### Raw data:
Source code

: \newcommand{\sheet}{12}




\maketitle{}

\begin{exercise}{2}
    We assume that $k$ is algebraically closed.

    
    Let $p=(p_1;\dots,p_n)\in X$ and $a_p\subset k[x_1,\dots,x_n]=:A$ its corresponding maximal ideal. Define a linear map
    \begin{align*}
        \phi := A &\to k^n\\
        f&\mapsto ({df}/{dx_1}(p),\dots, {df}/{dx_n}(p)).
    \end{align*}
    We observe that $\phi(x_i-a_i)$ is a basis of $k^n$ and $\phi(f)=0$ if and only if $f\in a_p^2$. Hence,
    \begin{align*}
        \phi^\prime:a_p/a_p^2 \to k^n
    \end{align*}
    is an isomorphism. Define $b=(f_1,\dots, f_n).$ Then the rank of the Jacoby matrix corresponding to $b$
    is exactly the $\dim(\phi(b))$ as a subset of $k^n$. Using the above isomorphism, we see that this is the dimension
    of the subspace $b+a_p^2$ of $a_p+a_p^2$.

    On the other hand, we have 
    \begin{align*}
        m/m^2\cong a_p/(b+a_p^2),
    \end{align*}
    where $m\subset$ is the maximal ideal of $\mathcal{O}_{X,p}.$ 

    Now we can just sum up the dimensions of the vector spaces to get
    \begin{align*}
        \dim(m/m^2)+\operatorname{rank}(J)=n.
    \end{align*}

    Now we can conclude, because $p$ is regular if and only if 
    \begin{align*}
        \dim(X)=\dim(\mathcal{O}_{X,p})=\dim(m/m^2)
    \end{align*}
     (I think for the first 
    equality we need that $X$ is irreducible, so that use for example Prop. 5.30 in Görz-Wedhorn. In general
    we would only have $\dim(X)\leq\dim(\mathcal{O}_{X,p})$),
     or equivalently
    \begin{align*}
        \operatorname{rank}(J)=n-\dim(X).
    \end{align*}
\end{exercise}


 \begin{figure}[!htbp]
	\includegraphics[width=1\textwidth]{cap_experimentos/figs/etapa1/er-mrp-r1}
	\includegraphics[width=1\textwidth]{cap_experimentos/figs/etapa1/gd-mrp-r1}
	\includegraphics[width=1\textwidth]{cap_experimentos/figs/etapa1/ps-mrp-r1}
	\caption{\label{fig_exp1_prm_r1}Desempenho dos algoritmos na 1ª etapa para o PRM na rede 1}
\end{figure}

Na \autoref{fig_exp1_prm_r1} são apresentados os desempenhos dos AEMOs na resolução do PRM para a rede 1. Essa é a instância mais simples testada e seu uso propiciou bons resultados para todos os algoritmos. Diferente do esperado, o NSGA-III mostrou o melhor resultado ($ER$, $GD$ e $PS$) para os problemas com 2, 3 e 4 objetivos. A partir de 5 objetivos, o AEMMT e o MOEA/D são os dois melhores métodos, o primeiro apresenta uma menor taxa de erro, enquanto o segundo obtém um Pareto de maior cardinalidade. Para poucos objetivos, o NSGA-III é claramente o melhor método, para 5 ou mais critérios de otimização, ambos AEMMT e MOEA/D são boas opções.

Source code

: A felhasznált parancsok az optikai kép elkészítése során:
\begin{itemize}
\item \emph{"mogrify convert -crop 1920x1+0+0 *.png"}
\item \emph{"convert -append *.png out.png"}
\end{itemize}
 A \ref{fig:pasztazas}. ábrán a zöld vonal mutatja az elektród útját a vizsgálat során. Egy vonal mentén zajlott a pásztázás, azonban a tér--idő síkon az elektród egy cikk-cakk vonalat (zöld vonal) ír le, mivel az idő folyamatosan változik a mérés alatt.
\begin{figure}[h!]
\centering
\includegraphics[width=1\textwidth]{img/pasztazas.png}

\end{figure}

--

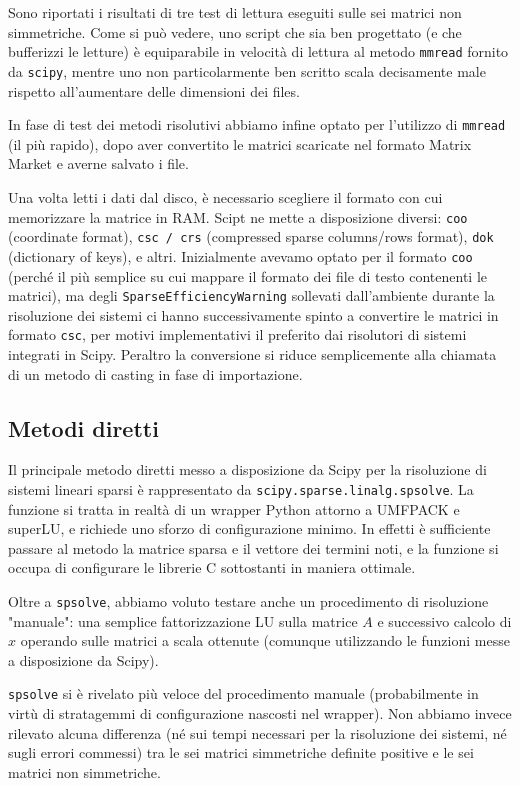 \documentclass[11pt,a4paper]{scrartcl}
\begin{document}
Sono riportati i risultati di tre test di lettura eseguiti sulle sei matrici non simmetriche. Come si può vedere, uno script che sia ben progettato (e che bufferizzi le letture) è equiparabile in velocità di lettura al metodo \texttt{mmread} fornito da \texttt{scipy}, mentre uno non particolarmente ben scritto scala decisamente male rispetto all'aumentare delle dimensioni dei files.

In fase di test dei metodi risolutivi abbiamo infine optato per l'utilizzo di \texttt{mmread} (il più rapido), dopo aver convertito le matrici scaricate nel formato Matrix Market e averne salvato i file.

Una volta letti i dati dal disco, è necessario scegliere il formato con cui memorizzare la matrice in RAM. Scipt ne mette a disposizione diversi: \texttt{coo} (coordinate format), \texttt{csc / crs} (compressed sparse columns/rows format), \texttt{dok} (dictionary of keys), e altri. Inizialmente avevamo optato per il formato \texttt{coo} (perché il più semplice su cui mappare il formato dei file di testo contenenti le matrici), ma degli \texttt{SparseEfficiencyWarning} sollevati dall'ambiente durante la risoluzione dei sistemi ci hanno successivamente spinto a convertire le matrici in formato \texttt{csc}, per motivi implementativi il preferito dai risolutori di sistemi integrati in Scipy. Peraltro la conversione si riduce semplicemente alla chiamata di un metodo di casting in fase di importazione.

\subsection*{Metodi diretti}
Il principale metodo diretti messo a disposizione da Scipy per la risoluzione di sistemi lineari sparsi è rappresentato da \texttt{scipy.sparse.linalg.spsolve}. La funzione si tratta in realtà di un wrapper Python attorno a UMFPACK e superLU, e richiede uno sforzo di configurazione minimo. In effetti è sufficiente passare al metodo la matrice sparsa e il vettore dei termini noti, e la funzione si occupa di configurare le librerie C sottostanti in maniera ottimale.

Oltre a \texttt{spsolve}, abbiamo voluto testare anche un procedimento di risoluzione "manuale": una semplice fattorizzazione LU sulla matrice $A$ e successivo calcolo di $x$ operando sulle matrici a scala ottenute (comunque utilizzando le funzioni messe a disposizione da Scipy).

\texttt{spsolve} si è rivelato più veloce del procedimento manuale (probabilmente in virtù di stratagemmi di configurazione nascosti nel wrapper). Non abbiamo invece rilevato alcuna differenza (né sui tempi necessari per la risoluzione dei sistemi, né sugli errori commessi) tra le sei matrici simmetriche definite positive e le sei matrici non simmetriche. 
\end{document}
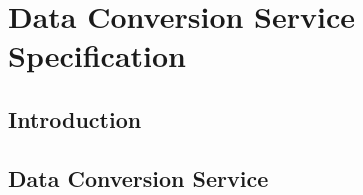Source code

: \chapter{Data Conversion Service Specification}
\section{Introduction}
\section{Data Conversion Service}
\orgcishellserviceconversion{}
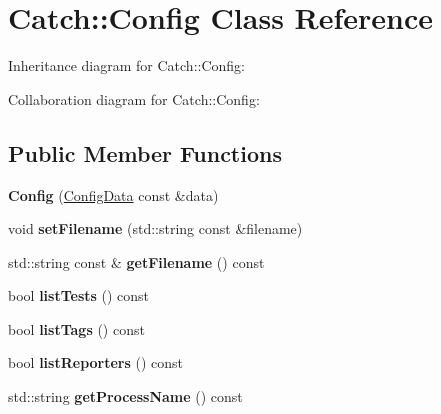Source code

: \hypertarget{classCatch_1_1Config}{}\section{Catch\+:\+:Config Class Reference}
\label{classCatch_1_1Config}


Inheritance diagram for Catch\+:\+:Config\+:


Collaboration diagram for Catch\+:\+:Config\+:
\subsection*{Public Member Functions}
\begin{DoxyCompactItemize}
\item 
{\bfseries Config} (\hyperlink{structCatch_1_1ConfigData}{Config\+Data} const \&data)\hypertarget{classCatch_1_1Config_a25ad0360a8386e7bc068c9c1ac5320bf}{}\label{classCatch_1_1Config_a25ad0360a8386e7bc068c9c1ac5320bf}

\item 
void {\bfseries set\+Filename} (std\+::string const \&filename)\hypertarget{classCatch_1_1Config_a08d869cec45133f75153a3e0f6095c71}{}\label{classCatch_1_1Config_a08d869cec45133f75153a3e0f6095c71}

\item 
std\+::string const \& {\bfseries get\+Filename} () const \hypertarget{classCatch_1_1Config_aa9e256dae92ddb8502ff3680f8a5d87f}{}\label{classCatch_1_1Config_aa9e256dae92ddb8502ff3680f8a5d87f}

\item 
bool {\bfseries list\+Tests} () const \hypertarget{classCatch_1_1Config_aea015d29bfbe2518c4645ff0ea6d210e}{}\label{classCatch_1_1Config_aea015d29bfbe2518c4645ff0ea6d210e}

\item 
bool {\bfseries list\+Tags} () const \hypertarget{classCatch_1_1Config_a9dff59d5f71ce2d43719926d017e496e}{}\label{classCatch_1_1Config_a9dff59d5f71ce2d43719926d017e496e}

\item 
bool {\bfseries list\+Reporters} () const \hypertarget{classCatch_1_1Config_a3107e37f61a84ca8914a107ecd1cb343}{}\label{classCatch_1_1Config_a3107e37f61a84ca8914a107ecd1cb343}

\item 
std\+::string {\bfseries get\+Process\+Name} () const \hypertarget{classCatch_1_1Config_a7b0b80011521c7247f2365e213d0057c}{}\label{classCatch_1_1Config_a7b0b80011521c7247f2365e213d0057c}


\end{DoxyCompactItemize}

...

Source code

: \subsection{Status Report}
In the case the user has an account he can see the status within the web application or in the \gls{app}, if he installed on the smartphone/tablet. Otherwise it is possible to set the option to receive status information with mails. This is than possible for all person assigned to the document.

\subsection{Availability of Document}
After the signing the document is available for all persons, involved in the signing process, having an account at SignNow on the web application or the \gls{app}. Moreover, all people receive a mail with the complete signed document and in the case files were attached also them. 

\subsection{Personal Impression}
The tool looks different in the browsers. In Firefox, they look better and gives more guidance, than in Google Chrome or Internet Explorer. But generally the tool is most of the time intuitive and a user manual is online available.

### Exercise description:
Respond with the number of lines in the listing above that include the word "case", and with nothing more.

### Solution for this task:
2